> _What you will do_:
Could you copy out all of the records below exactly, leaving out every picture?

### The records ###

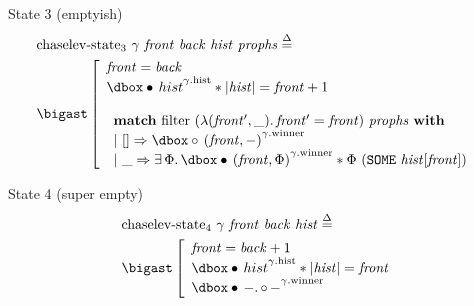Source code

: \begin{frame}{State 3 (emptyish)}
\small
\begin{align*}
		&\mathrm{chaselev \mathhyphen state_3}\ \gamma\ \mathit{front}\ \mathit{back}\ \mathit{hist}\ \mathit{prophs}
		\eqdef
	\\
		&\iBigsep\left[\begin{array}{l}
				\mathit{front} = \mathit{back}
			\\
				\iGhost{\gamma\mathrm{.hist}}{\iAuth{hist}} \iSep
				| \mathit{hist} | = \mathit{front} + 1
			\\\\
				\begin{array}{l}
						\bold{match}\ \mathrm{filter}\ (\lambda (\mathit{front'}, \_) \ldotp \mathit{front'} = \mathit{front})\ \mathit{prophs}\ \bold{with}
					\\
						|\ [] \Rightarrow
						\iGhost{\gamma\mathrm{.winner}}{\iFrag{(\mathit{front}, -)}}
					\\
						|\ \_ \Rightarrow
						\exists \Phi \ldotp
						\iGhost{\gamma\mathrm{.winner}}{\iAuth{(\mathit{front}, \Phi)}} \iSep
						\Phi\ (\exprSome{\mathit{hist} [\mathit{front}]})
				\end{array}
		\end{array}\right.
\end{align*}
\end{frame}


\begin{frame}{State 4 (super empty)}
\begin{align*}
		&\mathrm{chaselev \mathhyphen state_4}\ \gamma\ \mathit{front}\ \mathit{back}\ \mathit{hist}
		\eqdef
	\\
		&\iBigsep\left[\begin{array}{l}
				\mathit{front} = \mathit{back} + 1
			\\
				\iGhost{\gamma\mathrm{.hist}}{\iAuth{hist}} \iSep
				| \mathit{hist} | = \mathit{front}
			\\
				\iGhost{\gamma\mathrm{.winner}}{\iAuth{-} \ldotp \iFrag{-}}
		\end{array}\right.
\end{align*}
\end{frame}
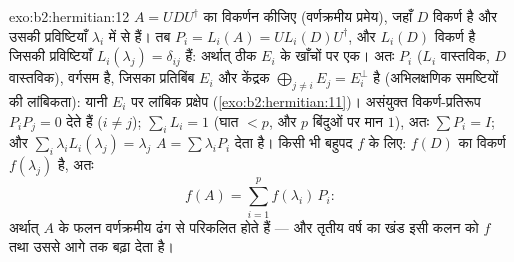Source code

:\begin{solution}{exo:b2:hermitian:12}
$A = U D U^\dagger$ का विकर्णन कीजिए (वर्णक्रमीय प्रमेय), जहाँ $D$ विकर्ण है और उसकी
प्रविष्टियाँ $\lambda_i$ में से हैं। तब $P_i = L_i(A) = U
L_i(D)U^\dagger$, और $L_i(D)$ विकर्ण है जिसकी प्रविष्टियाँ
$L_i(\lambda_j) = \delta_{ij}$ हैं: अर्थात् ठीक $E_i$ के खाँचों पर एक। अतः $P_i$  ($L_i$ वास्तविक,
$D$ वास्तविक), वर्गसम है, जिसका प्रतिबिंब $E_i$ और केंद्रक $\bigoplus_{j\neq i}E_j = E_i^\perp$ है
(अभिलक्षणिक समष्टियों की लांबिकता): यानी $E_i$ पर लांबिक प्रक्षेप (\cref{exo:b2:hermitian:11})।
असंयुक्त विकर्ण-प्रतिरूप $P_iP_j = 0$ देते हैं ($i \neq j$); $\sum_i L_i = 1$ (घात $< p$, और $p$
बिंदुओं पर मान $1$), अतः $\sum P_i = I$; और $\sum_i
\lambda_iL_i(\lambda_j) = \lambda_j$ $A = \sum
\lambda_iP_i$ देता है। किसी भी बहुपद $f$
के लिए: $f(D)$ का विकर्ण $f(\lambda_j)$ है, अतः
\[
f(A) = \sum_{i=1}^{p} f(\lambda_i)\,P_i :
\]
अर्थात् $A$ के फलन वर्णक्रमीय ढंग से परिकलित होते हैं --- और तृतीय वर्ष
का खंड इसी कलन को  $f$ तथा उससे आगे तक बढ़ा देता है।
\end{solution}


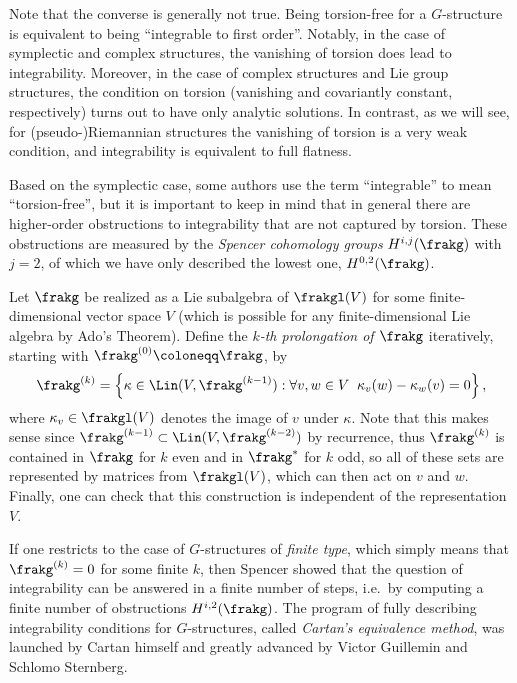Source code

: \begin{rem}
    Note that the converse is generally not true. Being torsion-free for a $G$-structure is equivalent to being ``integrable to first order''. Notably, in the case of symplectic and complex structures, the vanishing of torsion does lead to integrability. Moreover, in the case of complex structures and Lie group structures, the condition on torsion (vanishing and covariantly constant, respectively) turns out to have only analytic solutions. In contrast, as we will see, for (pseudo-)Riemannian structures the vanishing of torsion is a very weak condition, and integrability is equivalent to full flatness. 
    
    Based on the symplectic case, some authors use the term ``integrable'' to mean ``torsion-free'', but it is important to keep in mind that in general there are higher-order obstructions to integrability that are not captured by torsion. These obstructions are measured by the \emph{Spencer cohomology groups} $H^{i,j}(\frakg)$ with $j=2$, of which we have only described the lowest one, $H^{0,2}(\frakg)$. 

    Let $\frakg$ be realized as a Lie subalgebra of $\frakgl(V)$ for some finite-dimensional vector space $V$ (which is possible for any finite-dimensional Lie algebra by Ado's Theorem). Define the \emph{$k$-th prolongation of $\frakg$} iteratively, starting with $\frakg^{(0)}\coloneqq \frakg$, by
    \[\frakg^{(k)}=\left\{\kappa \in\Lin(V,\frakg^{(k-1)}):\forall v,w\in V\;\; \kappa_v(w)-\kappa_w(v)=0\right\},\]
    where $\kappa_v\in\frakgl(V)$ denotes the image of $v$ under $\kappa$. Note that this makes sense since $\frakg^{(k-1)}\subset \Lin(V,\frakg^{(k-2)})$ by recurrence, thus $\frakg^{(k)}$ is contained in $\frakg$ for $k$ even and in $\frakg^\ast$ for $k$ odd, so all of these sets are represented by matrices from $\frakgl(V)$, which can then act on $v$ and $w$. Finally, one can check that this construction is independent of the representation $V$.
    
    If one restricts to the case of $G$-structures of \emph{finite type}, which simply means that $\frakg^{(k)}=0$ for some finite $k$, then Spencer showed that the question of integrability can be answered in a finite number of steps, i.e.\ by computing a finite number of obstructions $H^{i,2}(\frakg)$. The program of fully describing integrability conditions for $G$-structures, called \emph{Cartan's equivalence method}, was launched by Cartan himself and greatly advanced by Victor Guillemin and Schlomo Sternberg.
\end{rem}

###

> _Solution_:
Source code

: \begin{frame}{State 3 (emptyish)}
\small
\begin{align*}
		&\mathrm{chaselev \mathhyphen state_3}\ \gamma\ \mathit{front}\ \mathit{back}\ \mathit{hist}\ \mathit{prophs}
		\eqdef
	\\
		&\iBigsep\left[\begin{array}{l}
				\mathit{front} = \mathit{back}
			\\
				\iGhost{\gamma\mathrm{.hist}}{\iAuth{hist}} \iSep
				| \mathit{hist} | = \mathit{front} + 1
			\\\\
				\begin{array}{l}
						\bold{match}\ \mathrm{filter}\ (\lambda (\mathit{front'}, \_) \ldotp \mathit{front'} = \mathit{front})\ \mathit{prophs}\ \bold{with}
					\\
						|\ [] \Rightarrow
						\iGhost{\gamma\mathrm{.winner}}{\iFrag{(\mathit{front}, -)}}
					\\
						|\ \_ \Rightarrow
						\exists \Phi \ldotp
						\iGhost{\gamma\mathrm{.winner}}{\iAuth{(\mathit{front}, \Phi)}} \iSep
						\Phi\ (\exprSome{\mathit{hist} [\mathit{front}]})
				\end{array}
		\end{array}\right.
\end{align*}
\end{frame}


\begin{frame}{State 4 (super empty)}
\begin{align*}
		&\mathrm{chaselev \mathhyphen state_4}\ \gamma\ \mathit{front}\ \mathit{back}\ \mathit{hist}
		\eqdef
	\\
		&\iBigsep\left[\begin{array}{l}
				\mathit{front} = \mathit{back} + 1
			\\
				\iGhost{\gamma\mathrm{.hist}}{\iAuth{hist}} \iSep
				| \mathit{hist} | = \mathit{front}
			\\
				\iGhost{\gamma\mathrm{.winner}}{\iAuth{-} \ldotp \iFrag{-}}
		\end{array}\right.
\end{align*}
\end{frame}
Source code

:\begin{solution}{exo:b2:hermitian:12}
$A = U D U^\dagger$ का विकर्णन कीजिए (वर्णक्रमीय प्रमेय), जहाँ $D$ विकर्ण है और उसकी
प्रविष्टियाँ $\lambda_i$ में से हैं। तब $P_i = L_i(A) = U
L_i(D)U^\dagger$, और $L_i(D)$ विकर्ण है जिसकी प्रविष्टियाँ
$L_i(\lambda_j) = \delta_{ij}$ हैं: अर्थात् ठीक $E_i$ के खाँचों पर एक। अतः $P_i$  ($L_i$ वास्तविक,
$D$ वास्तविक), वर्गसम है, जिसका प्रतिबिंब $E_i$ और केंद्रक $\bigoplus_{j\neq i}E_j = E_i^\perp$ है
(अभिलक्षणिक समष्टियों की लांबिकता): यानी $E_i$ पर लांबिक प्रक्षेप (\cref{exo:b2:hermitian:11})।
असंयुक्त विकर्ण-प्रतिरूप $P_iP_j = 0$ देते हैं ($i \neq j$); $\sum_i L_i = 1$ (घात $< p$, और $p$
बिंदुओं पर मान $1$), अतः $\sum P_i = I$; और $\sum_i
\lambda_iL_i(\lambda_j) = \lambda_j$ $A = \sum
\lambda_iP_i$ देता है। किसी भी बहुपद $f$
के लिए: $f(D)$ का विकर्ण $f(\lambda_j)$ है, अतः
\[
f(A) = \sum_{i=1}^{p} f(\lambda_i)\,P_i :
\]
अर्थात् $A$ के फलन वर्णक्रमीय ढंग से परिकलित होते हैं --- और तृतीय वर्ष
का खंड इसी कलन को  $f$ तथा उससे आगे तक बढ़ा देता है।
\end{solution}


Source code

: \begin{rem}
    Note that the converse is generally not true. Being torsion-free for a $G$-structure is equivalent to being ``integrable to first order''. Notably, in the case of symplectic and complex structures, the vanishing of torsion does lead to integrability. Moreover, in the case of complex structures and Lie group structures, the condition on torsion (vanishing and covariantly constant, respectively) turns out to have only analytic solutions. In contrast, as we will see, for (pseudo-)Riemannian structures the vanishing of torsion is a very weak condition, and integrability is equivalent to full flatness. 
    
    Based on the symplectic case, some authors use the term ``integrable'' to mean ``torsion-free'', but it is important to keep in mind that in general there are higher-order obstructions to integrability that are not captured by torsion. These obstructions are measured by the \emph{Spencer cohomology groups} $H^{i,j}(\frakg)$ with $j=2$, of which we have only described the lowest one, $H^{0,2}(\frakg)$. 

    Let $\frakg$ be realized as a Lie subalgebra of $\frakgl(V)$ for some finite-dimensional vector space $V$ (which is possible for any finite-dimensional Lie algebra by Ado's Theorem). Define the \emph{$k$-th prolongation of $\frakg$} iteratively, starting with $\frakg^{(0)}\coloneqq \frakg$, by
    \[\frakg^{(k)}=\left\{\kappa \in\Lin(V,\frakg^{(k-1)}):\forall v,w\in V\;\; \kappa_v(w)-\kappa_w(v)=0\right\},\]
    where $\kappa_v\in\frakgl(V)$ denotes the image of $v$ under $\kappa$. Note that this makes sense since $\frakg^{(k-1)}\subset \Lin(V,\frakg^{(k-2)})$ by recurrence, thus $\frakg^{(k)}$ is contained in $\frakg$ for $k$ even and in $\frakg^\ast$ for $k$ odd, so all of these sets are represented by matrices from $\frakgl(V)$, which can then act on $v$ and $w$. Finally, one can check that this construction is independent of the representation $V$.
    
    If one restricts to the case of $G$-structures of \emph{finite type}, which simply means that $\frakg^{(k)}=0$ for some finite $k$, then Spencer showed that the question of integrability can be answered in a finite number of steps, i.e.\ by computing a finite number of obstructions $H^{i,2}(\frakg)$. The program of fully describing integrability conditions for $G$-structures, called \emph{Cartan's equivalence method}, was launched by Cartan himself and greatly advanced by Victor Guillemin and Schlomo Sternberg.
\end{rem}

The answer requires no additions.